* Instructions to follow *
Please repeat exactly the lines below from the one containing "structuring everything and" down to the one containing "vim: set et", both included, and nothing else.
== Segment start ==
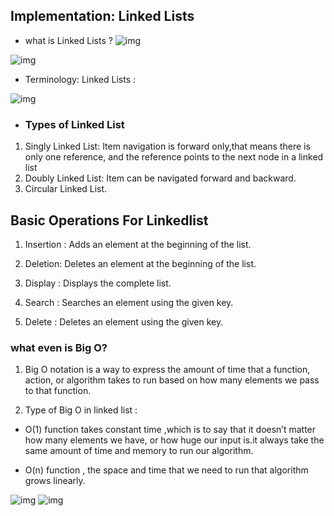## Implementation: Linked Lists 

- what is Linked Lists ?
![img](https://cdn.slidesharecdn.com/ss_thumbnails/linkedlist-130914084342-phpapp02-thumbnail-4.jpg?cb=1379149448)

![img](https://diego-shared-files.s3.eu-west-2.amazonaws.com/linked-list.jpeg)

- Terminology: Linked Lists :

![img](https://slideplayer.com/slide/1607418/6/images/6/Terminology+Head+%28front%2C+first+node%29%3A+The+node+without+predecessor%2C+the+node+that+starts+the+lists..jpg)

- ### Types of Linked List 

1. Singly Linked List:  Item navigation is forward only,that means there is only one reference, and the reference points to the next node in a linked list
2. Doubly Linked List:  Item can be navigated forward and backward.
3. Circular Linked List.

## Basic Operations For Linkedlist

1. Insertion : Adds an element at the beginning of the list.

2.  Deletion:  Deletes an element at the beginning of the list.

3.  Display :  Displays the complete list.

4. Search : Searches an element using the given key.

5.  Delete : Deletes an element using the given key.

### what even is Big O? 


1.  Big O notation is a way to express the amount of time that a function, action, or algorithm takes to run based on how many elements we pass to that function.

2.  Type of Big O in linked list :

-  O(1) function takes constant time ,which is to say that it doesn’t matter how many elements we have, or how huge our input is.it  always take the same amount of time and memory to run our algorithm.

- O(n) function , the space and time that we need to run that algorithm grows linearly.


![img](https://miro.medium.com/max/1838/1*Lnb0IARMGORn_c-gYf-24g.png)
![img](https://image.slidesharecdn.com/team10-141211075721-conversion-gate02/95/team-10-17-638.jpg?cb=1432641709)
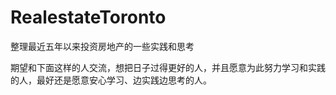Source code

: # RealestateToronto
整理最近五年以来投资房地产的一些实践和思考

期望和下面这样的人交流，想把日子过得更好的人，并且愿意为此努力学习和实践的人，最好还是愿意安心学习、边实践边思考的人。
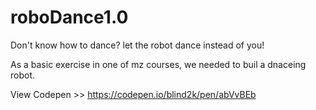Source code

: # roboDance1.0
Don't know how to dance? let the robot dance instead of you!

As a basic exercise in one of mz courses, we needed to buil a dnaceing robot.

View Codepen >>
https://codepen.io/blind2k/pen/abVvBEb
== Segment end ==
== Segment start ==
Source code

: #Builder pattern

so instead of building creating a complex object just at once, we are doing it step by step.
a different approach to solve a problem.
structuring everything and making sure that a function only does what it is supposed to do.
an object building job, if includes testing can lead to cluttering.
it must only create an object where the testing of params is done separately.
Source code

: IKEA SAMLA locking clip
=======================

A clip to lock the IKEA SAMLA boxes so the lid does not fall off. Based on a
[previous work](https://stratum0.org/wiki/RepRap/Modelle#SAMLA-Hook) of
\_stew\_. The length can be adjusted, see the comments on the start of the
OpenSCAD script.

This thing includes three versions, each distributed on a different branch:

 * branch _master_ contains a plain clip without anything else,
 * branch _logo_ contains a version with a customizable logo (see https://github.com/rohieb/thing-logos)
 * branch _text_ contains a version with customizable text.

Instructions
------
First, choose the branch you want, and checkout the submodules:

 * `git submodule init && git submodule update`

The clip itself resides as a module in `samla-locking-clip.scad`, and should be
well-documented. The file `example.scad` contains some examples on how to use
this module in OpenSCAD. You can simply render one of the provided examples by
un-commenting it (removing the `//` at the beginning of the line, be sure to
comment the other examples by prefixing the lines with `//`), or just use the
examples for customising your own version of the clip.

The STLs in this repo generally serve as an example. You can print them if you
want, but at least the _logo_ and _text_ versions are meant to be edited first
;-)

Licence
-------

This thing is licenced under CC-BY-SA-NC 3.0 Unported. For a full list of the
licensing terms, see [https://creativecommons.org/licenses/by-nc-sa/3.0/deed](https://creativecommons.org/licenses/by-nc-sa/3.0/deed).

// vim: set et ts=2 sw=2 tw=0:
== Segment end ==
* Exercise answer *
structuring everything and making sure that a function only does what it is supposed to do.
an object building job, if includes testing can lead to cluttering.
it must only create an object where the testing of params is done separately.
Source code

: IKEA SAMLA locking clip
=======================

A clip to lock the IKEA SAMLA boxes so the lid does not fall off. Based on a
[previous work](https://stratum0.org/wiki/RepRap/Modelle#SAMLA-Hook) of
\_stew\_. The length can be adjusted, see the comments on the start of the
OpenSCAD script.

This thing includes three versions, each distributed on a different branch:

 * branch _master_ contains a plain clip without anything else,
 * branch _logo_ contains a version with a customizable logo (see https://github.com/rohieb/thing-logos)
 * branch _text_ contains a version with customizable text.

Instructions
------
First, choose the branch you want, and checkout the submodules:

 * `git submodule init && git submodule update`

The clip itself resides as a module in `samla-locking-clip.scad`, and should be
well-documented. The file `example.scad` contains some examples on how to use
this module in OpenSCAD. You can simply render one of the provided examples by
un-commenting it (removing the `//` at the beginning of the line, be sure to
comment the other examples by prefixing the lines with `//`), or just use the
examples for customising your own version of the clip.

The STLs in this repo generally serve as an example. You can print them if you
want, but at least the _logo_ and _text_ versions are meant to be edited first
;-)

Licence
-------

This thing is licenced under CC-BY-SA-NC 3.0 Unported. For a full list of the
licensing terms, see [https://creativecommons.org/licenses/by-nc-sa/3.0/deed](https://creativecommons.org/licenses/by-nc-sa/3.0/deed).

// vim: set et ts=2 sw=2 tw=0:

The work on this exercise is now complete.